Tuesday, May 27, 2008

Researcher Says She Has Developed A Cancer-Fighting Tool

A researcher who has been experimenting with monoclonal antibodies as a tool for fighting cancer for almost two decades says she has developed a form of the cloned immune system component that could play a role in treating breast, ovarian and other forms of cancer.

Anne Kellogg, associate professor of pathology and laboratory medicine at East Carolina University's Brody School of Medicine, says a monoclonal antibody her team has developed, dubbed DS-6, has shown an ability to attach itself of cancer cells in the lab. This could pave the way for using DS-6 antibodies to deliver potent cancer-killing agents to the malignant cells.

Particular types of monoclonal antibodies can act with great specificity because they are all cloned from the same immune system cell. The antibodies work by attaching themselves to a specific antigen, a protein structure on the cell membrane. This anti-body-antigen interaction sets up disease pathogens for attack by other immune system cells.

The DS-6 antibody Kellogg has developed latches on to tumor cells and enables the whole compound - the antibody and the attached cell-killing agent - to enter the cancer cell. Once inside, the cell-killing agent becomes activated and kills the tumor cell as it divides.

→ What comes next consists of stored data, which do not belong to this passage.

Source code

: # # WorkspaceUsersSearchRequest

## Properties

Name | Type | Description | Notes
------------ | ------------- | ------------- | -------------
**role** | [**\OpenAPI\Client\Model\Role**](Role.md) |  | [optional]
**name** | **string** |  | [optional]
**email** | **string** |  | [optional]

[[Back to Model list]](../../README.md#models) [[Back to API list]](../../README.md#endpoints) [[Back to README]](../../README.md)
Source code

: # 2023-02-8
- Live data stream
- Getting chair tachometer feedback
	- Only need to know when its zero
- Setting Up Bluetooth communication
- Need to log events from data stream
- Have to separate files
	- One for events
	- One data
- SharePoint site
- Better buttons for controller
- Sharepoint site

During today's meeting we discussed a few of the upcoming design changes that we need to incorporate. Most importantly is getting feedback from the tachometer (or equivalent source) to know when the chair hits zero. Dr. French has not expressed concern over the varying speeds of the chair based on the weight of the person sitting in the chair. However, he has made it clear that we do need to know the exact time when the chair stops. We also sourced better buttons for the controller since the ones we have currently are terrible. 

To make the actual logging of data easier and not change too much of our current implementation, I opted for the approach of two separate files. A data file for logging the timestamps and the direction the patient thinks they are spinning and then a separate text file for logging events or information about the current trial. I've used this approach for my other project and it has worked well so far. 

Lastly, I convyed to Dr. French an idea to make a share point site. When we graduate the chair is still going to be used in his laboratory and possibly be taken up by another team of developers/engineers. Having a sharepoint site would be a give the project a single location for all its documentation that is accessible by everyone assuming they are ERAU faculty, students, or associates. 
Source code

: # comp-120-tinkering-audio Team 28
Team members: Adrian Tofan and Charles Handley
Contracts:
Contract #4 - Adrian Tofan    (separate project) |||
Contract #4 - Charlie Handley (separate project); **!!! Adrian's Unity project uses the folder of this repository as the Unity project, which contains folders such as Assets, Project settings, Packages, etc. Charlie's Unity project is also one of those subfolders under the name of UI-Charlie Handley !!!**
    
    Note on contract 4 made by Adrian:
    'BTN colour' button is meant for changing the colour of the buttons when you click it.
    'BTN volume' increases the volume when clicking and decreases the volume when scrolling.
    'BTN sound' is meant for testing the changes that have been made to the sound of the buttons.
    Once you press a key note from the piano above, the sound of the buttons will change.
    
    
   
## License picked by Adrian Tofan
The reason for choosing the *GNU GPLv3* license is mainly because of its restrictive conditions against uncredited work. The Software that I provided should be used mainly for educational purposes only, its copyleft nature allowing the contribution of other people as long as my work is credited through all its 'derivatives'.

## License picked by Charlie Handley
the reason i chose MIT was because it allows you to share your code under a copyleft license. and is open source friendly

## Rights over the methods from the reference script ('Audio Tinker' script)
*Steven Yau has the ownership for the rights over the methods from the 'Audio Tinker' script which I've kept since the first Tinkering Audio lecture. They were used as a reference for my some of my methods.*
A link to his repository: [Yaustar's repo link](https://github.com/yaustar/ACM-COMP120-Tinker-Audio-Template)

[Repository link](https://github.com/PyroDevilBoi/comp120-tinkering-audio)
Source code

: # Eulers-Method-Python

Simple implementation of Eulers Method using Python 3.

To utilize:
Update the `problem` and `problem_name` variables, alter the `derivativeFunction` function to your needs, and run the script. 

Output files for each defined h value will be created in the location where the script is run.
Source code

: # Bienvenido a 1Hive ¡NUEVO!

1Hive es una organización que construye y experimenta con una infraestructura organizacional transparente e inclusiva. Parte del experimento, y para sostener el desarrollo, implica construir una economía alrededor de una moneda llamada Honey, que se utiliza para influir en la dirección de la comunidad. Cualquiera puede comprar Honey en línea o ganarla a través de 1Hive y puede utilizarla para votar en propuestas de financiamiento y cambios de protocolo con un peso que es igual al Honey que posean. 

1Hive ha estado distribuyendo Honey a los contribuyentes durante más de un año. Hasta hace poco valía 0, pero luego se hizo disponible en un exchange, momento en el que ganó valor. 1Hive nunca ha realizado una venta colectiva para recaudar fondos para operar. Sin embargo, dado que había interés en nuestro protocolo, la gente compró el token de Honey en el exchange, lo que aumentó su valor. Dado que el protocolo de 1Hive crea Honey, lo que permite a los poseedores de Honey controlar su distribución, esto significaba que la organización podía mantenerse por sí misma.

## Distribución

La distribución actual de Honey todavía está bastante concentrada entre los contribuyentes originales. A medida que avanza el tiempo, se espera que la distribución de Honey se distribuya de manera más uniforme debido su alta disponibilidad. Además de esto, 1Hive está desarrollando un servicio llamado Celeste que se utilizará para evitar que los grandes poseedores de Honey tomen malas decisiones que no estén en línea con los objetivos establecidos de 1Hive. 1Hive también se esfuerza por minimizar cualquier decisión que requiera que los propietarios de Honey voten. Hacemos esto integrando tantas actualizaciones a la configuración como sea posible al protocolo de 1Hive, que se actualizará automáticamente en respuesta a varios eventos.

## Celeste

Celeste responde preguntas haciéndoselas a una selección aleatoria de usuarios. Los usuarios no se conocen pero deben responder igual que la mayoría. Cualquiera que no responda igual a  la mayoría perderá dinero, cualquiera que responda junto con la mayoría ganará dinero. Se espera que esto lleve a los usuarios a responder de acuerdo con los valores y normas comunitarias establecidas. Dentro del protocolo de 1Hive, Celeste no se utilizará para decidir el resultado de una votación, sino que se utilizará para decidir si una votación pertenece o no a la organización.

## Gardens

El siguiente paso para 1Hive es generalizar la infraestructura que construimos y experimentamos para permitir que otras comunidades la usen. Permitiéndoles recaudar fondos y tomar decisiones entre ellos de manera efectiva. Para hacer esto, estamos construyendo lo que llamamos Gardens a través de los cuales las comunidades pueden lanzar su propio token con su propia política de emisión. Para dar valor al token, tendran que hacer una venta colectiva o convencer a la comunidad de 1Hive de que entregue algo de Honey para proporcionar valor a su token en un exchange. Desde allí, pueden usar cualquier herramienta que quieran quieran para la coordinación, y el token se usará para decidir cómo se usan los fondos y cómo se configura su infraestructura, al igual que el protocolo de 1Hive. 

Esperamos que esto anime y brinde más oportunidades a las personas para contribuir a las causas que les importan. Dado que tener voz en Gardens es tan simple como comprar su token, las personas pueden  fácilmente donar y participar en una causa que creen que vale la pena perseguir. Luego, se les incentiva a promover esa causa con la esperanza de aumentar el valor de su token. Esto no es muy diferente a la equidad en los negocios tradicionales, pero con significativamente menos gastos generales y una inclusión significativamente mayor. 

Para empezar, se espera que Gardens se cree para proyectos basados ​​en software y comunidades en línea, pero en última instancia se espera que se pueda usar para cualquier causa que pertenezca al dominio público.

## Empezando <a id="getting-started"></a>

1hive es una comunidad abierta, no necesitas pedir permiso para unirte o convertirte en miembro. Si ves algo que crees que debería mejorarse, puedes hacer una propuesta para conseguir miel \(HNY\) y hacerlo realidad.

"We can't give such a potent chemotherapy agent on its own because it would be too toxic, but if we can link it to an antibody, it goes inside the tumor cell and is released inside the tumor cell, which is really an amazing feat," Kellogg said.

Kellogg first began working with monoclonal antibodies in the early 1990s.

Kellogg is now working with two drug firms - ImmunoGen and sanofi-aventis - that have expertise in turning monoclonal antibodies into cancer therapies and taking them to clinical trials in humans. These clinical tests must show a proposed drug or other form of treatment are safe and effective before the U.S. Food and Drug Administration will authorize their use by doctors in treating patients.